The Dining Room 78 Derngate was a school room

My second year at Towerfield was spent in Miss Thornton’s class. I missed the warm caring nature of Mrs Noikavitch, but Miss Thornton was interesting in a stiff and starchy sort of way. She sometimes took us out to explore forbidden parts of the garden and she told us about previous pupils that she had taught. I was amazed to find that Caroline Bradley (an international show jumper and one of my heroes at that time) had not only attended Northampton High, she had been taught in our classroom and had sat at one of our desks. Our desks were ancient, double desks made of heavy wood with bench seats and desk lids that opened up so that we could keep our books inside. Each desk had an inkwell and a groove along the top for pens. When we moved from Springhill to Towerfield we no longer wrote in pencil, we had to have an Osmiroid fountain pen. At the start of each term a brand new piece of pink blotting paper was issued to each pupil and we were expected to write neatly in our unlined exercise books, without blots. The inkwells were collected on a big wooden tray each week by the ink monitor and refilled with ink from a large bottle. We had monitors for everything, a door monitor to open and close the door when teachers or visitors came to the door (we had to stand whenever an adult entered the room), a book monitor to hand out and collect exercise books, a milk monitor to distribute our daily bottle of milk, and the most coveted job of all, a bell monitor who had to ring the hand bell which stood on a table in the entrance hall of 66 Derngate, at the end of each lesson.
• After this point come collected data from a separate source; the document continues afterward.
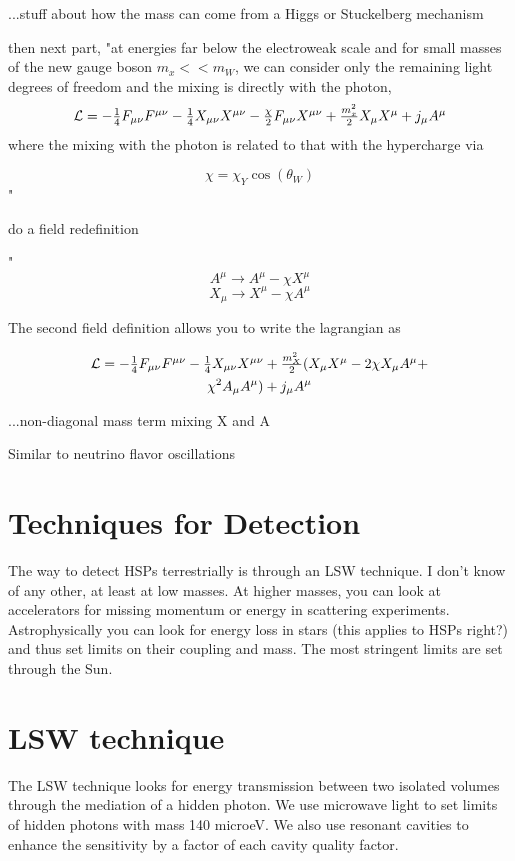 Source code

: \documentclass[11pt]{book}
\begin{document}
...stuff about how the mass can come from a Higgs or Stuckelberg mechanism

then next part, "at energies far below the electroweak scale and for small masses of the new gauge boson $m_x << m_W$, we can consider only the remaining light degrees of freedom and the mixing is directly with the photon,
\begin{multline}
$$\mathcal{L} = -\frac{1}{4}F_{\mu\nu}F^{\mu\nu} - \frac{1}{4}X_{\mu\nu}X^{\mu\nu} - \frac{\chi}{2}F_{\mu\nu}X^{\mu\nu}+\frac{m_x^2}{2}X_{\mu}X^{\mu}+j_{\mu}A^{\mu}$$ 
\end{multline}
where the mixing with the photon is related to that with the hypercharge via

$$\chi = \chi_Y \cos(\theta_W)$$"

do a field redefinition

"$$A^{\mu} \rightarrow A^{\mu} - \chi X^{\mu}$$
$$X_{\mu} \rightarrow X^{\mu}-\chi A^{\mu}$$

The second field definition allows you to write the lagrangian as

\begin{multline}
$$\mathcal{L} = -\frac{1}{4}F_{\mu\nu}F^{\mu\nu}-\frac{1}{4}X_{\mu\nu}X^{\mu\nu} +\frac{m_X^2}{2}(X_{\mu}X^{\mu}-2\chi X_{\mu}A^{\mu}+\\ \chi^2 A_{\mu}A^{\mu}) + j_{\mu}A^{\mu}$$
\end{multline}

...non-diagonal mass term mixing X and A

Similar to neutrino flavor oscillations

\section{Techniques for Detection}

The way to detect HSPs terrestrially is through an LSW technique. I don’t know of any other, at least at low masses. At higher masses, you can look at accelerators for missing momentum or energy in scattering experiments. Astrophysically you can look for energy loss in stars (this applies to HSPs right?) and thus set limits on their coupling and mass. The most stringent limits are set through the Sun.

\section{LSW technique}

The LSW technique looks for energy transmission between two isolated volumes through the mediation of a hidden photon. We use microwave light to set limits of hidden photons with mass 140 microeV. We also use resonant cavities to enhance the sensitivity by a factor of each cavity quality factor.
\end{document}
At Spring Hill I was taken to and from school by car, but when I moved to Towerfield I was expected to travel home by bus. On the days when I went to my parents shop I caught the 6, 6A or 12 bus from George Row to St James. On other days I caught the number 8 bus, (I think from Wood Hill, but I’m not sure) to Landcross Drive. Several of us caught that bus and then walked together along Abington Park Crescent to our homes. Unfortunately there was not safety in numbers, the girls from Abington Vale School would surround us, grab our hats and throw them into the road to get run over. We were too scared to remove our hats, it was a terrible ‘sin’ to be spotted by a teacher in uniform without a hat on, but having our hats damaged made our parents angry because they were costly to replace. When I was a bit older, I caught the number 1 bus home instead because it was safer.